### EXTRACTED RECORDS

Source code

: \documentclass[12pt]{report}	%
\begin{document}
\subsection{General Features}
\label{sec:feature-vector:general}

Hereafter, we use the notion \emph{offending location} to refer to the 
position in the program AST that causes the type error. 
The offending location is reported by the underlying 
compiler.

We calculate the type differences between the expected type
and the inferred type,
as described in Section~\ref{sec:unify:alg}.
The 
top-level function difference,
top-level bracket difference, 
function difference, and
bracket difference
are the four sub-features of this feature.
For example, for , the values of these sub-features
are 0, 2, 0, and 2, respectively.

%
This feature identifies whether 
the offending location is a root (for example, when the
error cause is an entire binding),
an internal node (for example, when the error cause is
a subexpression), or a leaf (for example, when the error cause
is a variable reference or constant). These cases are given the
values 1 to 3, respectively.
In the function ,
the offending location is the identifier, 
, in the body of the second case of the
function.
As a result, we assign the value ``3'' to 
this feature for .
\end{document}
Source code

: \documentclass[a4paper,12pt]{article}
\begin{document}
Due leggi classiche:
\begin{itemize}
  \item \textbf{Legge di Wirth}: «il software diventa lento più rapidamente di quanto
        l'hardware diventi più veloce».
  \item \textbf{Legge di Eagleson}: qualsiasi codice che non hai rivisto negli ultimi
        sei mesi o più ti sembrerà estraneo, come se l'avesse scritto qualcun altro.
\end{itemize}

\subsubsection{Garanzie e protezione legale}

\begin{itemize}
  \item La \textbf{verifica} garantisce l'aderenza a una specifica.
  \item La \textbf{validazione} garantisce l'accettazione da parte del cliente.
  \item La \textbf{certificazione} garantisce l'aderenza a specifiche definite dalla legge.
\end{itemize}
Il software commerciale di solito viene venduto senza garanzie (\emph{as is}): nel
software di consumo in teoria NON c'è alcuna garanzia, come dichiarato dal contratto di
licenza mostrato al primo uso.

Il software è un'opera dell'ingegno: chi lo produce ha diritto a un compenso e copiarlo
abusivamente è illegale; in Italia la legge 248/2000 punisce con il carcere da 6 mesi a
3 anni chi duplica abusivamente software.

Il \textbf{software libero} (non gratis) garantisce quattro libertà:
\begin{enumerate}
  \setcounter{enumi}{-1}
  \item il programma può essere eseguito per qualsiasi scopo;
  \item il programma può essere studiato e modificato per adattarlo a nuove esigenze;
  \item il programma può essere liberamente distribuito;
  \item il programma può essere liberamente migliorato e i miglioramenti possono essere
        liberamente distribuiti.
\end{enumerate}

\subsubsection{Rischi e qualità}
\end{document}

######

• PROBLEM REQUIREMENTS: A faithful copy of all the material is the required answer.

• COMPLETED EXERCISE:
Source code

: \documentclass[12pt]{report}	%
\begin{document}
\subsection{General Features}
\label{sec:feature-vector:general}

Hereafter, we use the notion \emph{offending location} to refer to the 
position in the program AST that causes the type error. 
The offending location is reported by the underlying 
compiler.

We calculate the type differences between the expected type
and the inferred type,
as described in Section~\ref{sec:unify:alg}.
The 
top-level function difference,
top-level bracket difference, 
function difference, and
bracket difference
are the four sub-features of this feature.
For example, for , the values of these sub-features
are 0, 2, 0, and 2, respectively.

%
This feature identifies whether 
the offending location is a root (for example, when the
error cause is an entire binding),
an internal node (for example, when the error cause is
a subexpression), or a leaf (for example, when the error cause
is a variable reference or constant). These cases are given the
values 1 to 3, respectively.
In the function ,
the offending location is the identifier, 
, in the body of the second case of the
function.
As a result, we assign the value ``3'' to 
this feature for .
\end{document}
Source code

: \documentclass[a4paper,12pt]{article}
\begin{document}
Due leggi classiche:
\begin{itemize}
  \item \textbf{Legge di Wirth}: «il software diventa lento più rapidamente di quanto
        l'hardware diventi più veloce».
  \item \textbf{Legge di Eagleson}: qualsiasi codice che non hai rivisto negli ultimi
        sei mesi o più ti sembrerà estraneo, come se l'avesse scritto qualcun altro.
\end{itemize}

\subsubsection{Garanzie e protezione legale}

\begin{itemize}
  \item La \textbf{verifica} garantisce l'aderenza a una specifica.
  \item La \textbf{validazione} garantisce l'accettazione da parte del cliente.
  \item La \textbf{certificazione} garantisce l'aderenza a specifiche definite dalla legge.
\end{itemize}
Il software commerciale di solito viene venduto senza garanzie (\emph{as is}): nel
software di consumo in teoria NON c'è alcuna garanzia, come dichiarato dal contratto di
licenza mostrato al primo uso.

Il software è un'opera dell'ingegno: chi lo produce ha diritto a un compenso e copiarlo
abusivamente è illegale; in Italia la legge 248/2000 punisce con il carcere da 6 mesi a
3 anni chi duplica abusivamente software.

Il \textbf{software libero} (non gratis) garantisce quattro libertà:
\begin{enumerate}
  \setcounter{enumi}{-1}
  \item il programma può essere eseguito per qualsiasi scopo;
  \item il programma può essere studiato e modificato per adattarlo a nuove esigenze;
  \item il programma può essere liberamente distribuito;
  \item il programma può essere liberamente migliorato e i miglioramenti possono essere
        liberamente distribuiti.
\end{enumerate}

\subsubsection{Rischi e qualità}
\end{document}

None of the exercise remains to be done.